# Reciprocal Structures

A reciprocal frame is a self-supported three-dimensional structure made up of three or more sloping rods, which form a closed circuit. The inner end of each rod rests on and is supported by its adjacent rod, gaining stability as the last rod is placed over the first one in a mutually supporting manner.

These rods form self-similar and highly symmetric patterns, capable of creating a vast architectural space as a narrative and aesthetic expression of the frame.
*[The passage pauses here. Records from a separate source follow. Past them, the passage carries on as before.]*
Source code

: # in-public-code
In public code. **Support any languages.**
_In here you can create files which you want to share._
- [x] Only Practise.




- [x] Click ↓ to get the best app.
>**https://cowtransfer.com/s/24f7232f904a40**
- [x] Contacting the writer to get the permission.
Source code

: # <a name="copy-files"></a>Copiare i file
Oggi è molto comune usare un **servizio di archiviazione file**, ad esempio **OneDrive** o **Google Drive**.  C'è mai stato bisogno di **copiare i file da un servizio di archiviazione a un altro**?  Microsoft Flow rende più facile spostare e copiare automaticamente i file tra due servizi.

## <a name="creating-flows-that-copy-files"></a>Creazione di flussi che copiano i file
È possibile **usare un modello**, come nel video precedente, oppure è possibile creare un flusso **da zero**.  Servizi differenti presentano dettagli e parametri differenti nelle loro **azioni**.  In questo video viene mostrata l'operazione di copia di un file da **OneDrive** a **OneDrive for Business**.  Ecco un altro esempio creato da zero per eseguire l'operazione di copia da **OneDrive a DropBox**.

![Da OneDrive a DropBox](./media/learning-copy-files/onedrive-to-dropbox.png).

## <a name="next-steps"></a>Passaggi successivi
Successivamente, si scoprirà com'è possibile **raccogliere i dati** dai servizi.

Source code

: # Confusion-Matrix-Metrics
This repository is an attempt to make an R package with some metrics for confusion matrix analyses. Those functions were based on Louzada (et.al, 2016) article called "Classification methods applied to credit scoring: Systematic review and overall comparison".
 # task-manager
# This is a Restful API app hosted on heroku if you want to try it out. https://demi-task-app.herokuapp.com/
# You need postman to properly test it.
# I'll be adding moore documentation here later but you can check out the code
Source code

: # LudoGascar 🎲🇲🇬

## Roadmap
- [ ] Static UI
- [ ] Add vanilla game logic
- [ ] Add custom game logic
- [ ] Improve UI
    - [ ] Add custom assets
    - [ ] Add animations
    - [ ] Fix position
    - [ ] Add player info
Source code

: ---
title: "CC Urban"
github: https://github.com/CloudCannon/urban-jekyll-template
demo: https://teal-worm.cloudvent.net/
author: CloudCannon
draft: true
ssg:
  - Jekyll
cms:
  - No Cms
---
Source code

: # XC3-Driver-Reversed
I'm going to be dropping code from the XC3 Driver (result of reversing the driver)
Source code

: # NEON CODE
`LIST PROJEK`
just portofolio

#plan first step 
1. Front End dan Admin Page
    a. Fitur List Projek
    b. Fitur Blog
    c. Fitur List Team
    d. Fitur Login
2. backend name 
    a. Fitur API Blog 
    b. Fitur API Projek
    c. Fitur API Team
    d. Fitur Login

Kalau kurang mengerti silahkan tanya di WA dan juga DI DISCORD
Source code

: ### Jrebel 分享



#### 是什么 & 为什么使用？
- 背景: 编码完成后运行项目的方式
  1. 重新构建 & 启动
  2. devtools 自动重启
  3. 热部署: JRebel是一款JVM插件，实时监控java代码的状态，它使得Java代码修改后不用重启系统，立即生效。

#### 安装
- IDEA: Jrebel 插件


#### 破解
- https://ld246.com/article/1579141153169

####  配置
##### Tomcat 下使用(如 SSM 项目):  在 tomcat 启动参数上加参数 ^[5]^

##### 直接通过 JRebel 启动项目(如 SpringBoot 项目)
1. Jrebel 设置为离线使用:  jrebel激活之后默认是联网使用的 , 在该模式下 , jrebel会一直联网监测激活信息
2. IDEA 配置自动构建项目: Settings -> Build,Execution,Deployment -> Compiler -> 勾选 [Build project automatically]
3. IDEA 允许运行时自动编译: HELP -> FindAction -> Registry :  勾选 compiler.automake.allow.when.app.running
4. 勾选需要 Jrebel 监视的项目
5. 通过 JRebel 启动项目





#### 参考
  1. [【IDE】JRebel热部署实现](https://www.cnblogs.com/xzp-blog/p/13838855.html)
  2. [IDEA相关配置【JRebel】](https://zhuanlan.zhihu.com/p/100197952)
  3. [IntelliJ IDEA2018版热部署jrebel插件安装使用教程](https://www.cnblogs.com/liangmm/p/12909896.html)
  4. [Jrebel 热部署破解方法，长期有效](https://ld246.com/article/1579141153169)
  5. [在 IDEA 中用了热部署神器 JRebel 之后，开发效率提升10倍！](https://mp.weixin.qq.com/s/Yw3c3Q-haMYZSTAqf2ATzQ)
The appearance of the entire structure is determined by the geometric parameters of each individual unit and the connections between the units.

Precedent image

Reciprocal frame (RF) principles have been around for many centuries, proving themselves versatile, efficient and resistant. They were present in the neolithic pit dwelling, the Eskimo tent, Indian tepee and the Hogan dwellings where mutually supporting beams form a rigid skeleton. The Hogan dwellings consist of a larger number of single RFs being supported by a larger diameter RF structure. Later development of the structural form can be seen in the timber floor grillages of larger medieval buildings where they were used for spanning spaces wider than the length of available beams.

Eskimo tent

Leonardo da Vinci explored two forms of reciprocal structure: a bridge and a dome. His work was commissioned by the Borgia family, with the purpose of designing light and strong structures which could be built and taken down quickly. This was to aid them in their constant quest for dominance over the Medici family in Renaissance Italy. The bridge would have been used for crossing rivers, and the dome could have functioned as a military camp.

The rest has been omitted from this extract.